- **Description of the task**: Identify all lines of the data containing the string "false" and copy them.

++++ The input ++++

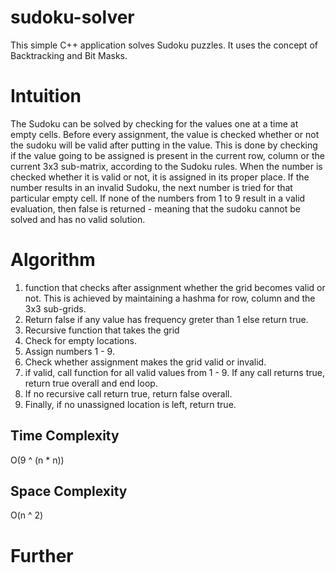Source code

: # sudoku-solver
This simple C++ application solves Sudoku puzzles.
It uses the concept of Backtracking and Bit Masks.

# Intuition
The Sudoku can be solved by checking for the values one at a time at empty cells. Before every assignment, the value is checked whether or not the sudoku will be valid after putting in the value. This is done by checking if the value going to be assigned is present in the current row, column or the current 3x3 sub-matrix, according to the Sudoku rules.
When the number is checked whether it is valid or not, it is assigned in its proper place. If the number results in an invalid Sudoku, the next number is tried for that particular empty cell.
If none of the numbers from 1 to 9 result in a valid evaluation, then false is returned - meaning that the sudoku cannot be solved and has no valid solution.

# Algorithm
1. function that checks after assignment whether the grid becomes valid or not. This is achieved by maintaining a hashma for row, column and the 3x3 sub-grids.
2. Return false if any value has frequency greter than 1 else return true.
3. Recursive function that takes the grid
4. Check for empty locations.
5. Assign numbers 1 - 9.
6. Check whether assignment makes the grid valid or invalid.
7. if valid, call function for all valid values from 1 - 9. If any call returns true, return true overall and end loop.
8. If no recursive call return true, return false overall.
9. Finally, if no unassigned location is left, return true.

## Time Complexity
O(9 ^ (n * n))

## Space Complexity
O(n ^ 2)

# Further
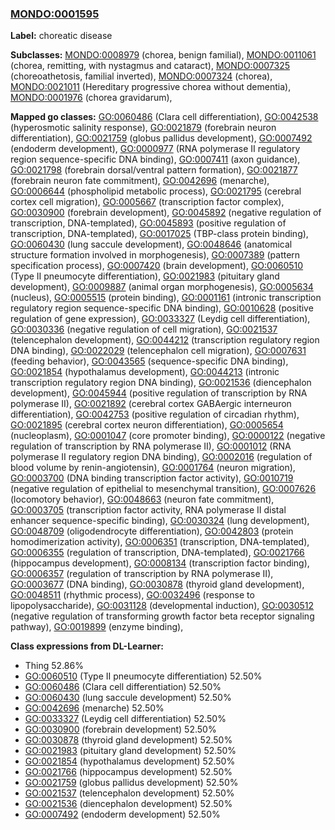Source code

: 
### [MONDO:0001595](http://purl.obolibrary.org/obo/MONDO_0001595)
**Label:** choreatic disease

**Subclasses:** [MONDO:0008979](http://purl.obolibrary.org/obo/MONDO_0008979) (chorea, benign familial), [MONDO:0011061](http://purl.obolibrary.org/obo/MONDO_0011061) (chorea, remitting, with nystagmus and cataract), [MONDO:0007325](http://purl.obolibrary.org/obo/MONDO_0007325) (choreoathetosis, familial inverted), [MONDO:0007324](http://purl.obolibrary.org/obo/MONDO_0007324) (chorea), [MONDO:0021011](http://purl.obolibrary.org/obo/MONDO_0021011) (Hereditary progressive chorea without dementia), [MONDO:0001976](http://purl.obolibrary.org/obo/MONDO_0001976) (chorea gravidarum), 

**Mapped go classes:** [GO:0060486](http://purl.obolibrary.org/obo/GO_0060486) (Clara cell differentiation), [GO:0042538](http://purl.obolibrary.org/obo/GO_0042538) (hyperosmotic salinity response), [GO:0021879](http://purl.obolibrary.org/obo/GO_0021879) (forebrain neuron differentiation), [GO:0021759](http://purl.obolibrary.org/obo/GO_0021759) (globus pallidus development), [GO:0007492](http://purl.obolibrary.org/obo/GO_0007492) (endoderm development), [GO:0000977](http://purl.obolibrary.org/obo/GO_0000977) (RNA polymerase II regulatory region sequence-specific DNA binding), [GO:0007411](http://purl.obolibrary.org/obo/GO_0007411) (axon guidance), [GO:0021798](http://purl.obolibrary.org/obo/GO_0021798) (forebrain dorsal/ventral pattern formation), [GO:0021877](http://purl.obolibrary.org/obo/GO_0021877) (forebrain neuron fate commitment), [GO:0042696](http://purl.obolibrary.org/obo/GO_0042696) (menarche), [GO:0006644](http://purl.obolibrary.org/obo/GO_0006644) (phospholipid metabolic process), [GO:0021795](http://purl.obolibrary.org/obo/GO_0021795) (cerebral cortex cell migration), [GO:0005667](http://purl.obolibrary.org/obo/GO_0005667) (transcription factor complex), [GO:0030900](http://purl.obolibrary.org/obo/GO_0030900) (forebrain development), [GO:0045892](http://purl.obolibrary.org/obo/GO_0045892) (negative regulation of transcription, DNA-templated), [GO:0045893](http://purl.obolibrary.org/obo/GO_0045893) (positive regulation of transcription, DNA-templated), [GO:0017025](http://purl.obolibrary.org/obo/GO_0017025) (TBP-class protein binding), [GO:0060430](http://purl.obolibrary.org/obo/GO_0060430) (lung saccule development), [GO:0048646](http://purl.obolibrary.org/obo/GO_0048646) (anatomical structure formation involved in morphogenesis), [GO:0007389](http://purl.obolibrary.org/obo/GO_0007389) (pattern specification process), [GO:0007420](http://purl.obolibrary.org/obo/GO_0007420) (brain development), [GO:0060510](http://purl.obolibrary.org/obo/GO_0060510) (Type II pneumocyte differentiation), [GO:0021983](http://purl.obolibrary.org/obo/GO_0021983) (pituitary gland development), [GO:0009887](http://purl.obolibrary.org/obo/GO_0009887) (animal organ morphogenesis), [GO:0005634](http://purl.obolibrary.org/obo/GO_0005634) (nucleus), [GO:0005515](http://purl.obolibrary.org/obo/GO_0005515) (protein binding), [GO:0001161](http://purl.obolibrary.org/obo/GO_0001161) (intronic transcription regulatory region sequence-specific DNA binding), [GO:0010628](http://purl.obolibrary.org/obo/GO_0010628) (positive regulation of gene expression), [GO:0033327](http://purl.obolibrary.org/obo/GO_0033327) (Leydig cell differentiation), [GO:0030336](http://purl.obolibrary.org/obo/GO_0030336) (negative regulation of cell migration), [GO:0021537](http://purl.obolibrary.org/obo/GO_0021537) (telencephalon development), [GO:0044212](http://purl.obolibrary.org/obo/GO_0044212) (transcription regulatory region DNA binding), [GO:0022029](http://purl.obolibrary.org/obo/GO_0022029) (telencephalon cell migration), [GO:0007631](http://purl.obolibrary.org/obo/GO_0007631) (feeding behavior), [GO:0043565](http://purl.obolibrary.org/obo/GO_0043565) (sequence-specific DNA binding), [GO:0021854](http://purl.obolibrary.org/obo/GO_0021854) (hypothalamus development), [GO:0044213](http://purl.obolibrary.org/obo/GO_0044213) (intronic transcription regulatory region DNA binding), [GO:0021536](http://purl.obolibrary.org/obo/GO_0021536) (diencephalon development), [GO:0045944](http://purl.obolibrary.org/obo/GO_0045944) (positive regulation of transcription by RNA polymerase II), [GO:0021892](http://purl.obolibrary.org/obo/GO_0021892) (cerebral cortex GABAergic interneuron differentiation), [GO:0042753](http://purl.obolibrary.org/obo/GO_0042753) (positive regulation of circadian rhythm), [GO:0021895](http://purl.obolibrary.org/obo/GO_0021895) (cerebral cortex neuron differentiation), [GO:0005654](http://purl.obolibrary.org/obo/GO_0005654) (nucleoplasm), [GO:0001047](http://purl.obolibrary.org/obo/GO_0001047) (core promoter binding), [GO:0000122](http://purl.obolibrary.org/obo/GO_0000122) (negative regulation of transcription by RNA polymerase II), [GO:0001012](http://purl.obolibrary.org/obo/GO_0001012) (RNA polymerase II regulatory region DNA binding), [GO:0002016](http://purl.obolibrary.org/obo/GO_0002016) (regulation of blood volume by renin-angiotensin), [GO:0001764](http://purl.obolibrary.org/obo/GO_0001764) (neuron migration), [GO:0003700](http://purl.obolibrary.org/obo/GO_0003700) (DNA binding transcription factor activity), [GO:0010719](http://purl.obolibrary.org/obo/GO_0010719) (negative regulation of epithelial to mesenchymal transition), [GO:0007626](http://purl.obolibrary.org/obo/GO_0007626) (locomotory behavior), [GO:0048663](http://purl.obolibrary.org/obo/GO_0048663) (neuron fate commitment), [GO:0003705](http://purl.obolibrary.org/obo/GO_0003705) (transcription factor activity, RNA polymerase II distal enhancer sequence-specific binding), [GO:0030324](http://purl.obolibrary.org/obo/GO_0030324) (lung development), [GO:0048709](http://purl.obolibrary.org/obo/GO_0048709) (oligodendrocyte differentiation), [GO:0042803](http://purl.obolibrary.org/obo/GO_0042803) (protein homodimerization activity), [GO:0006351](http://purl.obolibrary.org/obo/GO_0006351) (transcription, DNA-templated), [GO:0006355](http://purl.obolibrary.org/obo/GO_0006355) (regulation of transcription, DNA-templated), [GO:0021766](http://purl.obolibrary.org/obo/GO_0021766) (hippocampus development), [GO:0008134](http://purl.obolibrary.org/obo/GO_0008134) (transcription factor binding), [GO:0006357](http://purl.obolibrary.org/obo/GO_0006357) (regulation of transcription by RNA polymerase II), [GO:0003677](http://purl.obolibrary.org/obo/GO_0003677) (DNA binding), [GO:0030878](http://purl.obolibrary.org/obo/GO_0030878) (thyroid gland development), [GO:0048511](http://purl.obolibrary.org/obo/GO_0048511) (rhythmic process), [GO:0032496](http://purl.obolibrary.org/obo/GO_0032496) (response to lipopolysaccharide), [GO:0031128](http://purl.obolibrary.org/obo/GO_0031128) (developmental induction), [GO:0030512](http://purl.obolibrary.org/obo/GO_0030512) (negative regulation of transforming growth factor beta receptor signaling pathway), [GO:0019899](http://purl.obolibrary.org/obo/GO_0019899) (enzyme binding), 

**Class expressions from DL-Learner:**

- Thing 52.86%
- [GO:0060510](http://purl.obolibrary.org/obo/GO_0060510) (Type II pneumocyte differentiation) 52.50%
- [GO:0060486](http://purl.obolibrary.org/obo/GO_0060486) (Clara cell differentiation) 52.50%
- [GO:0060430](http://purl.obolibrary.org/obo/GO_0060430) (lung saccule development) 52.50%
- [GO:0042696](http://purl.obolibrary.org/obo/GO_0042696) (menarche) 52.50%
- [GO:0033327](http://purl.obolibrary.org/obo/GO_0033327) (Leydig cell differentiation) 52.50%
- [GO:0030900](http://purl.obolibrary.org/obo/GO_0030900) (forebrain development) 52.50%
- [GO:0030878](http://purl.obolibrary.org/obo/GO_0030878) (thyroid gland development) 52.50%
- [GO:0021983](http://purl.obolibrary.org/obo/GO_0021983) (pituitary gland development) 52.50%
- [GO:0021854](http://purl.obolibrary.org/obo/GO_0021854) (hypothalamus development) 52.50%
- [GO:0021766](http://purl.obolibrary.org/obo/GO_0021766) (hippocampus development) 52.50%
- [GO:0021759](http://purl.obolibrary.org/obo/GO_0021759) (globus pallidus development) 52.50%
- [GO:0021537](http://purl.obolibrary.org/obo/GO_0021537) (telencephalon development) 52.50%
- [GO:0021536](http://purl.obolibrary.org/obo/GO_0021536) (diencephalon development) 52.50%
- [GO:0007492](http://purl.obolibrary.org/obo/GO_0007492) (endoderm development) 52.50%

++++

- **Your solution**:
If none of the numbers from 1 to 9 result in a valid evaluation, then false is returned - meaning that the sudoku cannot be solved and has no valid solution.
2. Return false if any value has frequency greter than 1 else return true.
8. If no recursive call return true, return false overall.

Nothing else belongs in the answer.